No final de junho, a Anvisa determinou que medicamentos à base de agonistas de GLP‑1 — como Ozempic, Wegovy, Saxenda, Mounjaro e similares — só podem ser vendidos mediante retenção da receita médica. A nova regra vem com a promessa de frear a banalização dessas drogas, usadas não apenas no tratamento da diabetes tipo 2 e obesidade, mas também como suposto atalho para fins estéticos. Mas será que a obrigatoriedade de reter o receituário no balcão vai, de fato, conter esse consumo indiscriminado?

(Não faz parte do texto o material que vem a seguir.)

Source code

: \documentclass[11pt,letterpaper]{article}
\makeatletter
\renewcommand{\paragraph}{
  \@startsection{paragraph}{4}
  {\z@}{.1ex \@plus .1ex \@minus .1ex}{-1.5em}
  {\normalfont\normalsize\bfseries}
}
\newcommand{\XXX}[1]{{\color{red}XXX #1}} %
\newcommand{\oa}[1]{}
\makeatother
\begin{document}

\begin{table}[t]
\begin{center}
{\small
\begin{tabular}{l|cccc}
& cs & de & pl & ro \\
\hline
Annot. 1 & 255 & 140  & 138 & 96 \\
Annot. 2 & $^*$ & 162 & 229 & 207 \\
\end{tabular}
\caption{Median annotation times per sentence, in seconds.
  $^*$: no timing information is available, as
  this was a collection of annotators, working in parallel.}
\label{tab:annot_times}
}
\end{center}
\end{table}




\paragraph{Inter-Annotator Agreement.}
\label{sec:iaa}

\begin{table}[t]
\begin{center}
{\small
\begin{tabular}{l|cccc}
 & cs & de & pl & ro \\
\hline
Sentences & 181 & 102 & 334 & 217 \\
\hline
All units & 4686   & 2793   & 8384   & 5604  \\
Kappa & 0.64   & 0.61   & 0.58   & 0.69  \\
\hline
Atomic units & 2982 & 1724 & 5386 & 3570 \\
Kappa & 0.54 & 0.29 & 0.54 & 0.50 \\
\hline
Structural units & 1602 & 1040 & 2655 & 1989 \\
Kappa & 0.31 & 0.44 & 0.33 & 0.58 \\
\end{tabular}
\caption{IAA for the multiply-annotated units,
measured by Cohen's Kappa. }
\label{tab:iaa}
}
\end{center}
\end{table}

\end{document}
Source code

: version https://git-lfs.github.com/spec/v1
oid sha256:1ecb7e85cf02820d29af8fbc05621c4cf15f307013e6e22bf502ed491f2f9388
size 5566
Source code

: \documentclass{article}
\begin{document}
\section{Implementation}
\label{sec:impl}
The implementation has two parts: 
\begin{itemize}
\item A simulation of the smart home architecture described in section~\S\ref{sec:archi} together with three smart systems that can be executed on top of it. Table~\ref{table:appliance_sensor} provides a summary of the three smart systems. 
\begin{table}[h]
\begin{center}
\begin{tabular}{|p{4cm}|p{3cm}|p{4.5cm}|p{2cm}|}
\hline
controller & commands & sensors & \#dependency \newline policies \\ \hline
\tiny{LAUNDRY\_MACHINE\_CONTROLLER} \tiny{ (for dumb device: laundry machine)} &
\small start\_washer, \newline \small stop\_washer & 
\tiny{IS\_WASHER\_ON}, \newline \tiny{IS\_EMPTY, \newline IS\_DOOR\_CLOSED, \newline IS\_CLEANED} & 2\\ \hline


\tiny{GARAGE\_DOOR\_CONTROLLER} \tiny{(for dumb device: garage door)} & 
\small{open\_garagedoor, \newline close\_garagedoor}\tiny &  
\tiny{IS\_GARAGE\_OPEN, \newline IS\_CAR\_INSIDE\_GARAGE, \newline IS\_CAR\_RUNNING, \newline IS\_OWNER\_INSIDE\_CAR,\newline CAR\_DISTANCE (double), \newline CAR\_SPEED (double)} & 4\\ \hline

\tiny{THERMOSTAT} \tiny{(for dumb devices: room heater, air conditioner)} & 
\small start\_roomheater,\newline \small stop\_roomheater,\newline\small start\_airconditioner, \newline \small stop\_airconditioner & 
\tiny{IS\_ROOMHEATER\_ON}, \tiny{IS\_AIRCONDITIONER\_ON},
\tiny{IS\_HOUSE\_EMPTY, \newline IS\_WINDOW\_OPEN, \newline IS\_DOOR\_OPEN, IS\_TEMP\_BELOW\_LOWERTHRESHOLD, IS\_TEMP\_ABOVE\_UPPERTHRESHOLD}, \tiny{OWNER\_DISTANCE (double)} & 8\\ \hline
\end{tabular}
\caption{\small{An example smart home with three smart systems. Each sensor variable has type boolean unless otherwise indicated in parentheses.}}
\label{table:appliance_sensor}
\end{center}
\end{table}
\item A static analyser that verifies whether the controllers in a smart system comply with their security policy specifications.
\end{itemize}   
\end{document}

O consumo de Ozempic e outros GLP‑1 explodiu nos últimos meses no Brasil, impulsionado pela busca acelerada pelo “corpo ideal”. A popularização desses medicamentos nas redes sociais e as recomendações informais entre amigos transformaram um tratamento médico em um recurso de emagrecimento rápido e descompromissado. O que se desenha como conquista estética, na verdade, pode esconder riscos graves — de hipoglicemias e desidratação até distúrbios psicológicos ligados à imagem corporal. É urgente refletir sobre as consequências de recorrer a fármacos potentes sem a devida indicação e supervisão médica.
A retenção da receita é, em teoria, um avanço importante: dificulta o acesso indiscriminado e fortalece o papel do médico na prescrição consciente. No entanto, na prática brasileira, onde o controle documental muitas vezes é negligenciado, a eficácia dessa medida dependerá da rigidez na fiscalização. Sem auditorias frequentes, punições exemplares e controle rigoroso nas farmácias, há o risco de que essa exigência se torne apenas mais um entrave simbólico, facilmente contornado por vendas informais ou complacência comercial.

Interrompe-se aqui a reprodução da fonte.